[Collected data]
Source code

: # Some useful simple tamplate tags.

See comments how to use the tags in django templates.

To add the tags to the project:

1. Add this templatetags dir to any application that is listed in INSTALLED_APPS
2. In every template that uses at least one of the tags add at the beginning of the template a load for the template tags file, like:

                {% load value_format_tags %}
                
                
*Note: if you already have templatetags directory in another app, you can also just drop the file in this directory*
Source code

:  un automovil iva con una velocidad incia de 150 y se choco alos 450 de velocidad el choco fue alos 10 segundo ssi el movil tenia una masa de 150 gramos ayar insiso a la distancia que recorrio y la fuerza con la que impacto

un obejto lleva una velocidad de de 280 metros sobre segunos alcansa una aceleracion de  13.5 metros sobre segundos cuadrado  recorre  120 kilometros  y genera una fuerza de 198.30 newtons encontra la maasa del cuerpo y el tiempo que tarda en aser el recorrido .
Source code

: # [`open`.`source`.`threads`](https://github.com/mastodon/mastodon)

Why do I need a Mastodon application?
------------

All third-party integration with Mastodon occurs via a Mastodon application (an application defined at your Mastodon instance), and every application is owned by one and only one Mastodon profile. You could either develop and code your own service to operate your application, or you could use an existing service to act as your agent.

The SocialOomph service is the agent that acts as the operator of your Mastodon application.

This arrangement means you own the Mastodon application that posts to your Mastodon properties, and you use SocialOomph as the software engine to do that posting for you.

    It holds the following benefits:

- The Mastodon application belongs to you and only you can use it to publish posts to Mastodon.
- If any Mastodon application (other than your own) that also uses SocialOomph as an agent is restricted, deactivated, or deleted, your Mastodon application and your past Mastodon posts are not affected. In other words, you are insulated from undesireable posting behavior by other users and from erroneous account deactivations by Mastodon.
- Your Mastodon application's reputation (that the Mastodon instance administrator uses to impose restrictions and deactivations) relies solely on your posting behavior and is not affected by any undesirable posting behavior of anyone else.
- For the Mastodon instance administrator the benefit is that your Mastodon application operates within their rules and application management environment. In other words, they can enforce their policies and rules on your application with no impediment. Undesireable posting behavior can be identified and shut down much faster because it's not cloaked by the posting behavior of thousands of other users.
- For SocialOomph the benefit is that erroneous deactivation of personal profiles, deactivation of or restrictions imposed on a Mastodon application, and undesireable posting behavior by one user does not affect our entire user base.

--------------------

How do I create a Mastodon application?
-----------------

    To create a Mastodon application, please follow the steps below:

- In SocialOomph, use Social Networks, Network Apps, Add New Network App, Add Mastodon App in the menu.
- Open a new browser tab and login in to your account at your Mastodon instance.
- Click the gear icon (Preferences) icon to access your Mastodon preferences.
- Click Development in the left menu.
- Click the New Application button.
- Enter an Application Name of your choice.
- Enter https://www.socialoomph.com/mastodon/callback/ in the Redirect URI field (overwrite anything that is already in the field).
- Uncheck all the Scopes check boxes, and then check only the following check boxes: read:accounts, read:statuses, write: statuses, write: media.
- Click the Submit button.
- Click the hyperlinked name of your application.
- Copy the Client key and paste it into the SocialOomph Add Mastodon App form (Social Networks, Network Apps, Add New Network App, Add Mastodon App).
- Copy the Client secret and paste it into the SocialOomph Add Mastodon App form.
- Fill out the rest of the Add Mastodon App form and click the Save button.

(Work task): Each entry above should be written again exactly.

(Solution):
Source code

: # Some useful simple tamplate tags.

See comments how to use the tags in django templates.

To add the tags to the project:

1. Add this templatetags dir to any application that is listed in INSTALLED_APPS
2. In every template that uses at least one of the tags add at the beginning of the template a load for the template tags file, like:

                {% load value_format_tags %}
                
                
*Note: if you already have templatetags directory in another app, you can also just drop the file in this directory*
Source code

:  un automovil iva con una velocidad incia de 150 y se choco alos 450 de velocidad el choco fue alos 10 segundo ssi el movil tenia una masa de 150 gramos ayar insiso a la distancia que recorrio y la fuerza con la que impacto

un obejto lleva una velocidad de de 280 metros sobre segunos alcansa una aceleracion de  13.5 metros sobre segundos cuadrado  recorre  120 kilometros  y genera una fuerza de 198.30 newtons encontra la maasa del cuerpo y el tiempo que tarda en aser el recorrido .
Source code

: # [`open`.`source`.`threads`](https://github.com/mastodon/mastodon)

Why do I need a Mastodon application?
------------

All third-party integration with Mastodon occurs via a Mastodon application (an application defined at your Mastodon instance), and every application is owned by one and only one Mastodon profile. You could either develop and code your own service to operate your application, or you could use an existing service to act as your agent.

The SocialOomph service is the agent that acts as the operator of your Mastodon application.

This arrangement means you own the Mastodon application that posts to your Mastodon properties, and you use SocialOomph as the software engine to do that posting for you.

    It holds the following benefits:

- The Mastodon application belongs to you and only you can use it to publish posts to Mastodon.
- If any Mastodon application (other than your own) that also uses SocialOomph as an agent is restricted, deactivated, or deleted, your Mastodon application and your past Mastodon posts are not affected. In other words, you are insulated from undesireable posting behavior by other users and from erroneous account deactivations by Mastodon.
- Your Mastodon application's reputation (that the Mastodon instance administrator uses to impose restrictions and deactivations) relies solely on your posting behavior and is not affected by any undesirable posting behavior of anyone else.
- For the Mastodon instance administrator the benefit is that your Mastodon application operates within their rules and application management environment. In other words, they can enforce their policies and rules on your application with no impediment. Undesireable posting behavior can be identified and shut down much faster because it's not cloaked by the posting behavior of thousands of other users.
- For SocialOomph the benefit is that erroneous deactivation of personal profiles, deactivation of or restrictions imposed on a Mastodon application, and undesireable posting behavior by one user does not affect our entire user base.

--------------------

How do I create a Mastodon application?
-----------------

    To create a Mastodon application, please follow the steps below:

- In SocialOomph, use Social Networks, Network Apps, Add New Network App, Add Mastodon App in the menu.
- Open a new browser tab and login in to your account at your Mastodon instance.
- Click the gear icon (Preferences) icon to access your Mastodon preferences.
- Click Development in the left menu.
- Click the New Application button.
- Enter an Application Name of your choice.
- Enter https://www.socialoomph.com/mastodon/callback/ in the Redirect URI field (overwrite anything that is already in the field).
- Uncheck all the Scopes check boxes, and then check only the following check boxes: read:accounts, read:statuses, write: statuses, write: media.
- Click the Submit button.
- Click the hyperlinked name of your application.
- Copy the Client key and paste it into the SocialOomph Add Mastodon App form (Social Networks, Network Apps, Add New Network App, Add Mastodon App).
- Copy the Client secret and paste it into the SocialOomph Add Mastodon App form.
- Fill out the rest of the Add Mastodon App form and click the Save button.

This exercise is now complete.